Hundreds of local government officials from around the state are in Anchorage this week for the Alaska Municipal League’s annual local-government conference. At the top of their agenda is finding ways to deal with cuts in state funding that in turn have forced the municipalities to reduce services and raise local taxes.
Fairbanks Mayor Jim Matherly says he’s frustrated that lawmakers were unable to come to an agreement to keep the state budget from bleeding more red ink before the Senate adjourned last week from this year’s fourth special session. And he says his counterparts at the AML conference feel the same way.
“There are 43 mayors in that room,” Matherly said during a break in a meeting. “And every one of them is frustrated.”
Denali Borough Mayor Clay Walker says that’s because all the municipal officials must now deal with another year of reductions in state funding and few specifics on where those cuts will be made.
“It’s definitely a universal concern, throughout Alaska’s municipalities, Walker said. “From small to large, from public safety to roads, the impacts are numerous.”
Walker says the municipal league and the Alaska Conference of Mayors have for two years now both called on the Legislature to adopt a triad of measures to deal with a state budget that’s been battered by years of plummeting oil revenues.
“The three-legged approach, as most people who’ve looked at this issue have recommended,” Walker said.
That includes cutting the state budget and using money from the Permanent Fund earnings reserve, but also to come up with a way to raise additional money to fill some of the gap left by the loss of oil revenues – such as Gov. Bill Walker’s proposal to implement an income tax, which the state Senate refuses to consider.
“The number-one priority of the AML is that the state get its fiscal house in order,” the mayor said.
Municipal League Executive Director Kathy Wasserman says lawmakers’ failure to find any other way of dealing with the fiscal crisis, besides more budget cuts, is forcing local leaders to figure out ways to fill the gaps in state funding. She suspects that’s at least partly due to lawmakers’ re-election concerns.
“They seem perfectly content with us taxing the people of Alaska,” Wasserman said. “So I’m thinking it’s not the people of Alaska they’re worried about – it’s the Senate they’re worried about.”
Matherly says he and pretty much every other municipal official think senators are stalling, forcing municipal leaders to make tough choices while they hope for oil prices to increase.
“There’s a general consensus that maybe they just want to float along, live on the savings – which is just under 2 billion (dollars) – and not get to work,” he said.
But Matherly says local leaders can’t pass on their responsibilities to keep cities and boroughs solvent while providing important services – albeit, at a reduced level.

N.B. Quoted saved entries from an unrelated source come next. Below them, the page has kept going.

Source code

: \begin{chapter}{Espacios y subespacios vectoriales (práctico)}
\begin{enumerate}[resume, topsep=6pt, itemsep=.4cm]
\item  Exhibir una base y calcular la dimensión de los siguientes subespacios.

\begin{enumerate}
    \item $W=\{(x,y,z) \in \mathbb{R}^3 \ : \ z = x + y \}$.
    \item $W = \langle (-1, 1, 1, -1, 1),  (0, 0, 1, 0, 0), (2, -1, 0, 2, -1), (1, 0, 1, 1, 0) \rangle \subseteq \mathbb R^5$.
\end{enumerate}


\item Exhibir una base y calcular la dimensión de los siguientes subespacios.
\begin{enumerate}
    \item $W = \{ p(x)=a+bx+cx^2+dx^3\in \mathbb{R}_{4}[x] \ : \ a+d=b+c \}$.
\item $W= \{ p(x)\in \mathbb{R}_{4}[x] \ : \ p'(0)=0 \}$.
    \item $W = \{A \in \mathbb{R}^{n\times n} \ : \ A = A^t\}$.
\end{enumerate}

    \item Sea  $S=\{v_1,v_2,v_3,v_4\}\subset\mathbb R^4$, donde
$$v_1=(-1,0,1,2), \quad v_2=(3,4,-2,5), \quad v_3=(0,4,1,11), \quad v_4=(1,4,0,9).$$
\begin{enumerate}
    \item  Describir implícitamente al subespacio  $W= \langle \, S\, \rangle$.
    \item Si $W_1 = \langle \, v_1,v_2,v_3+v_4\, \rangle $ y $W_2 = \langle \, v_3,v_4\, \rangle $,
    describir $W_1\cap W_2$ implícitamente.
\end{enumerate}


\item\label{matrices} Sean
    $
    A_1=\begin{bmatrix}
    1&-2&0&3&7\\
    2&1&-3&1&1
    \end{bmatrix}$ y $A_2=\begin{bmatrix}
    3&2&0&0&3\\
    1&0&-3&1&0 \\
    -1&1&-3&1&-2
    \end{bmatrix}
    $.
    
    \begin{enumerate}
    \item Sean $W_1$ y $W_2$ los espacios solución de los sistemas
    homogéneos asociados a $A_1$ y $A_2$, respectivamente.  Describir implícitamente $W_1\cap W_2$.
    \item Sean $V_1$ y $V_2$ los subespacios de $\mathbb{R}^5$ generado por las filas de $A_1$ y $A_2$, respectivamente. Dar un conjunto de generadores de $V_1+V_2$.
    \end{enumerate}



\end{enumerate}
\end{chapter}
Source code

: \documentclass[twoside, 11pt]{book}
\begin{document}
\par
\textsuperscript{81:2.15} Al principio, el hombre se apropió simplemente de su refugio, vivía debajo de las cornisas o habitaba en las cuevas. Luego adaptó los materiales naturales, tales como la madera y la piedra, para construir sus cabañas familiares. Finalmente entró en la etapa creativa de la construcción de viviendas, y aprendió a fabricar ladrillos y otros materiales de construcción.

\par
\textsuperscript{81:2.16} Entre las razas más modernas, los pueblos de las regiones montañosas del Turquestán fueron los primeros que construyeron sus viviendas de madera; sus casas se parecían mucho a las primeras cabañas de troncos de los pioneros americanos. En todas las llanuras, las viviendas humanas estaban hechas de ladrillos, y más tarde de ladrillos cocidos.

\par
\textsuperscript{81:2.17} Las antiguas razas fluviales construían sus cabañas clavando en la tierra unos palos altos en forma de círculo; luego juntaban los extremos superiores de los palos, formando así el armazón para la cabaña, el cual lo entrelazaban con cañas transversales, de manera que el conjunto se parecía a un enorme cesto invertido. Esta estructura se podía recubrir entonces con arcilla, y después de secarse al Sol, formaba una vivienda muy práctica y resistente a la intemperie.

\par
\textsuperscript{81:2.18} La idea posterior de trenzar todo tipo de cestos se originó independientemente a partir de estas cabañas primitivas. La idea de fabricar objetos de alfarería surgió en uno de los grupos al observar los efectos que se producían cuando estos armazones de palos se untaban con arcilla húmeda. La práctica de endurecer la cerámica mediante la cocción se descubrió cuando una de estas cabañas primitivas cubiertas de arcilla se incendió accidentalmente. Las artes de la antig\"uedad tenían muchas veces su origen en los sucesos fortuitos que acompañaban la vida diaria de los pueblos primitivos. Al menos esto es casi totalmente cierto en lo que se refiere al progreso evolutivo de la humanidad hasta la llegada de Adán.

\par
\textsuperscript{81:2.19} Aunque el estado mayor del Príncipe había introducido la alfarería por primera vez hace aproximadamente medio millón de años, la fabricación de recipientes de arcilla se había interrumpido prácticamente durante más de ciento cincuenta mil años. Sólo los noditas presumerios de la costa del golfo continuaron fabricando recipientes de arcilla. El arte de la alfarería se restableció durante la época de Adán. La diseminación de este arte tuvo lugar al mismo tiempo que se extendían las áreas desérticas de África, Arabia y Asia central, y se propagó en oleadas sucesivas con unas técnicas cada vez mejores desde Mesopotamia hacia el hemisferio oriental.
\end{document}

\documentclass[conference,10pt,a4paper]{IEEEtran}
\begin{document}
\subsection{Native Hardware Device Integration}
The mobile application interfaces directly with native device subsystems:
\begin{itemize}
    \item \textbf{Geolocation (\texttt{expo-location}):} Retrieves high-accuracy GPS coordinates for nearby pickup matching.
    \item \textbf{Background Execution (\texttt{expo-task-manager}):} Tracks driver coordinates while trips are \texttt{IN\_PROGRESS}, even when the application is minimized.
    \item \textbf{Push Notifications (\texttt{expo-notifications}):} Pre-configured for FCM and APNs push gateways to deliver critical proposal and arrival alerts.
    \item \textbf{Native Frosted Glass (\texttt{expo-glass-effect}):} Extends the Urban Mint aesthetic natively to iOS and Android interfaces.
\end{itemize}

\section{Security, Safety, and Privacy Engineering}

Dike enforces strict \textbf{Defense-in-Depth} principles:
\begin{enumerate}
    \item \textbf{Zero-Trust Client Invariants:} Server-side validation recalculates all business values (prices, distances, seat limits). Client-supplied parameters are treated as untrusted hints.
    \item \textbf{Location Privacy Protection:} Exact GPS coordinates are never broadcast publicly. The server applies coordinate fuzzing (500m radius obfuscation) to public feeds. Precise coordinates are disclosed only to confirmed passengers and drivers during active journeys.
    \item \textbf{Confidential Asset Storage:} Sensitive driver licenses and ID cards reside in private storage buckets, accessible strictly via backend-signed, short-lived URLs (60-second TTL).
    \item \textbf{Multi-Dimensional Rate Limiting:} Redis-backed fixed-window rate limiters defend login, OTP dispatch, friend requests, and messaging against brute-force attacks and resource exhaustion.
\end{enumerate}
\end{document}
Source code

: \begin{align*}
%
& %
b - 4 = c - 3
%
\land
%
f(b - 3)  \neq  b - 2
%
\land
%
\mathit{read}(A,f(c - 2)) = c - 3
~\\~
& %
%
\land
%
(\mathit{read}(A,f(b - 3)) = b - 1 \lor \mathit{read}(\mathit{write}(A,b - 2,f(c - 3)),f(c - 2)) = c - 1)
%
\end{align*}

Unlike, he says, the Legislature’s recent tendency to leave hard decisions to multiple special sessions.
“I can’t go to the Council and ask for more time. Then more time. Then more time,” he said. “I have to produce.”
Matherly says municipal official know that more state-funding cuts are coming. He says that’s why he asked voters to allow the city of Fairbanks to exceed the borough’s tax-revenue cap in the October 3rd local election. And he says when that measure failed, he submitted a budget to the City Council that included cutting five positions and laying off two firefighters.
“It’s basically all about accountability,” Matherly said.
Wasserman says many municipal leaders will be facing hard choices as to which services that citizens depend on will be preserved – and which will be cut or eliminated.
“Keeping city halls open,” she said. “Keeping the trash picked up. Keeping the fuel going, and the roads plowed.”
Matherly says leaders of small communities told him more budget cuts will hurt them even more.
“No VPSO,” he said, referring to Villages Public Safety Officers. “Nobody to watch over the crime. Depression in some of these villages. Suicides. It’s absolutely terrible. And they feel completed ignored and forgotten by Juneau.”
Matherly, Walker and Wasserman all say they hope to get at least some answers from a group of six lawmakers that’s scheduled to talk with the conferees on Thursday. Meanwhile, they say, they’ll continue to exchange ideas on how to do more with less in their communities.